The Food and Drug Administration has the authority to regulate e-cigarettes but is still considering how to do so.
Those draws have made smoking e-cigarettes and other vaping devices attractive for young people who are turned off by tobacco, as well as for existing smokers looking for a way to keep the habit but ditch the health issues. In E-cigarettes, an electric current passes through a metal coil to heat "e-liquids", creating an aerosol vapor.

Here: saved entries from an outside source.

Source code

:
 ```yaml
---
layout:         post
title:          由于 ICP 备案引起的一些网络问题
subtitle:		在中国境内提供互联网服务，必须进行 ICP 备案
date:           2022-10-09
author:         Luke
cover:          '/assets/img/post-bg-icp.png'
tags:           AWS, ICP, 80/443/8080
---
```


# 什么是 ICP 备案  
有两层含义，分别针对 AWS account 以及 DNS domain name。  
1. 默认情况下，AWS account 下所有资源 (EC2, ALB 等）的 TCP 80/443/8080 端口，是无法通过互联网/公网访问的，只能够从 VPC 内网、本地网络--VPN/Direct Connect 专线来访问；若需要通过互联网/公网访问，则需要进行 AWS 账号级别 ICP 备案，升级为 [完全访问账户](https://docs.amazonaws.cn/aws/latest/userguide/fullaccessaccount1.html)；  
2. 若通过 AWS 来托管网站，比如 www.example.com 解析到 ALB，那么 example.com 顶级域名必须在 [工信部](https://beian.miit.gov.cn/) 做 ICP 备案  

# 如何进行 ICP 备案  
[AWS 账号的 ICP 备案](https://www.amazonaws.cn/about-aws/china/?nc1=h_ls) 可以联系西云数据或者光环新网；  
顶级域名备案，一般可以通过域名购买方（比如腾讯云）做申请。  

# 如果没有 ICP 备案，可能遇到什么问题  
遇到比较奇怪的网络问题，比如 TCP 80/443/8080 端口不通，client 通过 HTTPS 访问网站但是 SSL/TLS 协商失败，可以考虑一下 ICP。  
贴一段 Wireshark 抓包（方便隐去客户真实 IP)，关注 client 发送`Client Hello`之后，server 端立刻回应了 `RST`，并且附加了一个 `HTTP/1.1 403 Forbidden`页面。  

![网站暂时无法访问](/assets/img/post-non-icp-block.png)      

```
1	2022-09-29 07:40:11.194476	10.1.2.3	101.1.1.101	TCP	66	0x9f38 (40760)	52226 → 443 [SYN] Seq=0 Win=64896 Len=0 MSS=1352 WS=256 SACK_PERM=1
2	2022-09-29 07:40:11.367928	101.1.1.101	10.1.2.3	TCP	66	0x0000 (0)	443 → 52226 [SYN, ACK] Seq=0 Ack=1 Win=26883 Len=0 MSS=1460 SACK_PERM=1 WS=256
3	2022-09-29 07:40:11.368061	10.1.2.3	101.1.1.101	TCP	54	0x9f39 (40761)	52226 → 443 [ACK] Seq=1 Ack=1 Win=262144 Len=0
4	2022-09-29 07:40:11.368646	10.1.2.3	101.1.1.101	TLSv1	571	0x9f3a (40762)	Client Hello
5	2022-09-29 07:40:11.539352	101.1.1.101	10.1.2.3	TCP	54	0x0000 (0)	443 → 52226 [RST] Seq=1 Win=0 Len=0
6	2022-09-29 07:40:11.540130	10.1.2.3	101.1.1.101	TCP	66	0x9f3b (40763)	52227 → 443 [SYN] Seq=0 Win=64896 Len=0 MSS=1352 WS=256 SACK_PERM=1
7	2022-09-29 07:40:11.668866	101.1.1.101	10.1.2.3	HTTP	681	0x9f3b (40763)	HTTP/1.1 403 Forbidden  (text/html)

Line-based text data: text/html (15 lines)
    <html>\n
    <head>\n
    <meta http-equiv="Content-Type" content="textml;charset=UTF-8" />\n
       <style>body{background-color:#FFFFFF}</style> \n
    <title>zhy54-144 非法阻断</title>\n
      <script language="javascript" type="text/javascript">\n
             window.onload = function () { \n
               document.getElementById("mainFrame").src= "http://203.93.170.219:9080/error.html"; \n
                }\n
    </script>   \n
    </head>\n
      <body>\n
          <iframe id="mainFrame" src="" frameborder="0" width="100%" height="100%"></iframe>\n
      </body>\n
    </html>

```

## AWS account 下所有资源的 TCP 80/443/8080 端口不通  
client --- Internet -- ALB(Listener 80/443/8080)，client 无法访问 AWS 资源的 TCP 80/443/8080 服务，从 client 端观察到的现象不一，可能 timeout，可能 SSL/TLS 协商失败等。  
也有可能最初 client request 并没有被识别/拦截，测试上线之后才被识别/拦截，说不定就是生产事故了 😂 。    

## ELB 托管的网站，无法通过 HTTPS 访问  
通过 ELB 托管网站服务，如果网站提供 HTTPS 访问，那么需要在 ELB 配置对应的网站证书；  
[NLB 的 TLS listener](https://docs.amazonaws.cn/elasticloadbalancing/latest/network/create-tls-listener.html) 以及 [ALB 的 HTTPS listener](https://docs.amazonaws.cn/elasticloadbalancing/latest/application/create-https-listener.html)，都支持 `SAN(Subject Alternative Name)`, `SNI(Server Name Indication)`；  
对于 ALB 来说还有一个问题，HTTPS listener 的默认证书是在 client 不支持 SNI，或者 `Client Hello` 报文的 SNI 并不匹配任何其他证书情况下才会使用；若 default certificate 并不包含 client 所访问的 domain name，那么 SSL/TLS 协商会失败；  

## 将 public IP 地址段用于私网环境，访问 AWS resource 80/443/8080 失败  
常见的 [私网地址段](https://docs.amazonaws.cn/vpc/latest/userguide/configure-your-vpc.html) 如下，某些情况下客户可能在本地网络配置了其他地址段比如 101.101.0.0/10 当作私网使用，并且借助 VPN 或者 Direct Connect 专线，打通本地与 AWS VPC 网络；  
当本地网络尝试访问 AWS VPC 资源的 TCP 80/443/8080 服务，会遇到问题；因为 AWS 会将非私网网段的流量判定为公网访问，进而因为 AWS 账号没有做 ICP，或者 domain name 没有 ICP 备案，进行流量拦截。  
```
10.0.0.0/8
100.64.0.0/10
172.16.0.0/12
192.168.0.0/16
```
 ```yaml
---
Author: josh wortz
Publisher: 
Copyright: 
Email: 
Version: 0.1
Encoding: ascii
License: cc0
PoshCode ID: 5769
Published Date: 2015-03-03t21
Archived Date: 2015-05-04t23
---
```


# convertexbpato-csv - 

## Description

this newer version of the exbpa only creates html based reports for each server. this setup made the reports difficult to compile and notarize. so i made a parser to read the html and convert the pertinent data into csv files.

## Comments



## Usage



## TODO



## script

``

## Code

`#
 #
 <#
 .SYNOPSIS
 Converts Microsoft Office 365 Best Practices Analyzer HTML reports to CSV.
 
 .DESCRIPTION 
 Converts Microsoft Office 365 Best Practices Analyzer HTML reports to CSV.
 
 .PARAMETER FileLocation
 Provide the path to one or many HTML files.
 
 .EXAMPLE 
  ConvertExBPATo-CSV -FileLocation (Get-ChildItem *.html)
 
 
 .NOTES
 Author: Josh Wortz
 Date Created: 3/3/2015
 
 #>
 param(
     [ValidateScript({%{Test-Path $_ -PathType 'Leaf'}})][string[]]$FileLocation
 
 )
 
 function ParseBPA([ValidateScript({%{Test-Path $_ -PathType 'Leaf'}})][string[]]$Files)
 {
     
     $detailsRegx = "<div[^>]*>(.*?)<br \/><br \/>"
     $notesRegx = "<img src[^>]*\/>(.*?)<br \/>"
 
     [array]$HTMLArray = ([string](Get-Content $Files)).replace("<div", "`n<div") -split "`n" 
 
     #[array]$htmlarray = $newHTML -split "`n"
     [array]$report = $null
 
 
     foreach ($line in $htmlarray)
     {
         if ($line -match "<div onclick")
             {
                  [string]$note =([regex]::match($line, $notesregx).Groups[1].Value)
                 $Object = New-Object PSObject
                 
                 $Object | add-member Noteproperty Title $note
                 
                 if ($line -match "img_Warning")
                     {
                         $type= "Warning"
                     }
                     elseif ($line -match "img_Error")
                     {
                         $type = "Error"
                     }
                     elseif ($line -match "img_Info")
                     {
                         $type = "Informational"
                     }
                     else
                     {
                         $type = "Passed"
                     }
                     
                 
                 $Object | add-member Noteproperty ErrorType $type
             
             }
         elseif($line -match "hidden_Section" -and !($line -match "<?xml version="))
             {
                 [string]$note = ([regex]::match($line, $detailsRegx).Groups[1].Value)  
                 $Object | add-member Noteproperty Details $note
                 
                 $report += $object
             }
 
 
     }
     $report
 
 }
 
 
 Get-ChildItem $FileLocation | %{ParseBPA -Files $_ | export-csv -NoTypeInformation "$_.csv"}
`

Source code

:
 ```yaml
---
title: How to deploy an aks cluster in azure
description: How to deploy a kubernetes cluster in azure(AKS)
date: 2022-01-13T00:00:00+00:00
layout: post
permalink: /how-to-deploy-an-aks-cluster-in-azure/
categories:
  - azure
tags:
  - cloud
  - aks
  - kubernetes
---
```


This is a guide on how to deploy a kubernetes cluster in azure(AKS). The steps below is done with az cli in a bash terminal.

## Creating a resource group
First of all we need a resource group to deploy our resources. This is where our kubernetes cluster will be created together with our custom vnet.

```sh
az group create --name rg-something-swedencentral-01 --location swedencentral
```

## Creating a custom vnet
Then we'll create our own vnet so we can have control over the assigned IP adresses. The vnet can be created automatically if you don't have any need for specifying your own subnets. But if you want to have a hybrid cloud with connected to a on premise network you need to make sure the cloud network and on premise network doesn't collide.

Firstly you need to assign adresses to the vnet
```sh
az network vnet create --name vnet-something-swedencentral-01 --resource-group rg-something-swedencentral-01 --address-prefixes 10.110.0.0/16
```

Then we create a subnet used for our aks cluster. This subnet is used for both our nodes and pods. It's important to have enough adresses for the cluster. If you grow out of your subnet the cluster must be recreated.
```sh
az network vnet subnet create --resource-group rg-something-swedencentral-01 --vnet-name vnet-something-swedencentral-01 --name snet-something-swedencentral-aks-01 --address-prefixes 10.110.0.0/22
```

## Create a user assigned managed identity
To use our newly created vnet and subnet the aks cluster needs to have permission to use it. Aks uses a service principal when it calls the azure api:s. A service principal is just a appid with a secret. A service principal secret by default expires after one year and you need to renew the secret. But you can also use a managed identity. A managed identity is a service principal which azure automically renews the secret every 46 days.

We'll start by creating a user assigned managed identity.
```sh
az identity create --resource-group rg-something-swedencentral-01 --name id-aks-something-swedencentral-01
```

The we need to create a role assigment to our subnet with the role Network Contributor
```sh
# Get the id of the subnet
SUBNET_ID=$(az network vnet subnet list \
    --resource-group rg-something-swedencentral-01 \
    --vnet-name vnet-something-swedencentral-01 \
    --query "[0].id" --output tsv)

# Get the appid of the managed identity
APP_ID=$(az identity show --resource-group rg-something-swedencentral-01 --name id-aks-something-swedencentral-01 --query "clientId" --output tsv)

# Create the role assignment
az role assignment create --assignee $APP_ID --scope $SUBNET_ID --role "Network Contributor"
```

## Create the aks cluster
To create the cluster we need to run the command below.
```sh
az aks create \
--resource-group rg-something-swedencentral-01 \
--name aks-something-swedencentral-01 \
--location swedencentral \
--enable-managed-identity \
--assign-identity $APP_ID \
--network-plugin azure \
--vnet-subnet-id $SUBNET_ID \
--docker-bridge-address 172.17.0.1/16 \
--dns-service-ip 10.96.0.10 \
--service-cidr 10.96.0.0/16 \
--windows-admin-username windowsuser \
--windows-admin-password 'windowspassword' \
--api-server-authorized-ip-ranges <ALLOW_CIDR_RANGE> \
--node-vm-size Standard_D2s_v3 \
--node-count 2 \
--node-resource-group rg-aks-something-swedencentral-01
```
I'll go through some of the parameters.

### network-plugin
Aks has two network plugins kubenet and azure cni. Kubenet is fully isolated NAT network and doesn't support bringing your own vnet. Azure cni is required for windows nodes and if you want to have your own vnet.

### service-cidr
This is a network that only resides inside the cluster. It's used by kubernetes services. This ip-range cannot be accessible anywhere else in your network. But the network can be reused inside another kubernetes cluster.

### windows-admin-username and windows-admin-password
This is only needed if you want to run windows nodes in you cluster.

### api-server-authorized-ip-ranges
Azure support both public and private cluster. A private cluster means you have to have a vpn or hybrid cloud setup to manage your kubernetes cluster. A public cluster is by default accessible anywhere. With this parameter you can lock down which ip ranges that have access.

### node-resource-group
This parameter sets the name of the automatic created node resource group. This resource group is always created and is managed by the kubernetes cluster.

Researchers sampled 56 vape devices from real life vape smokers - not newer models that aren't subject to the same toxins - that proved heating up substances in plastic is actually very bad for you.
From the difference, it has been concluded that the metals had come from the coils. Four metals were excluded because of low levels: arsenic, titanium, uranium and tungsten. The Environmental Protection Agency said that nearly 50 percent of aerosol samples had lead concentrations higher than health-based limits.
The median lead concentration in the aerosols, for example, was more than 25 times greater than the median level in the refill dispensers. Nickel, chromium and manganese approached or exceeded safe limits, the researchers report. Subsequently, the study went further to analyze the vapor that users inhale in their lungs, which is generated by a metal coil that heats the liquid. "Due to potential toxicity resulting from chronic exposure to metals in e-cigarette aerosols, additional research is needed to more precisely quantify metal exposures resulting from e-cigarette use and their implications for human health, and to support regulatory standards to protect public health".
The full study has been published online in the journal Environmental Health Perspectives.
When e-cigarettes entered the market, a flurry of studies suggested they could be much safer than tobacco cigarettes. An earlier study had indicated that the flavorings in e-cigarettes could damage heart muscle. "We've established with this study that there are exposures to these metals, which is the first step, but we need also to determine the actual health effects".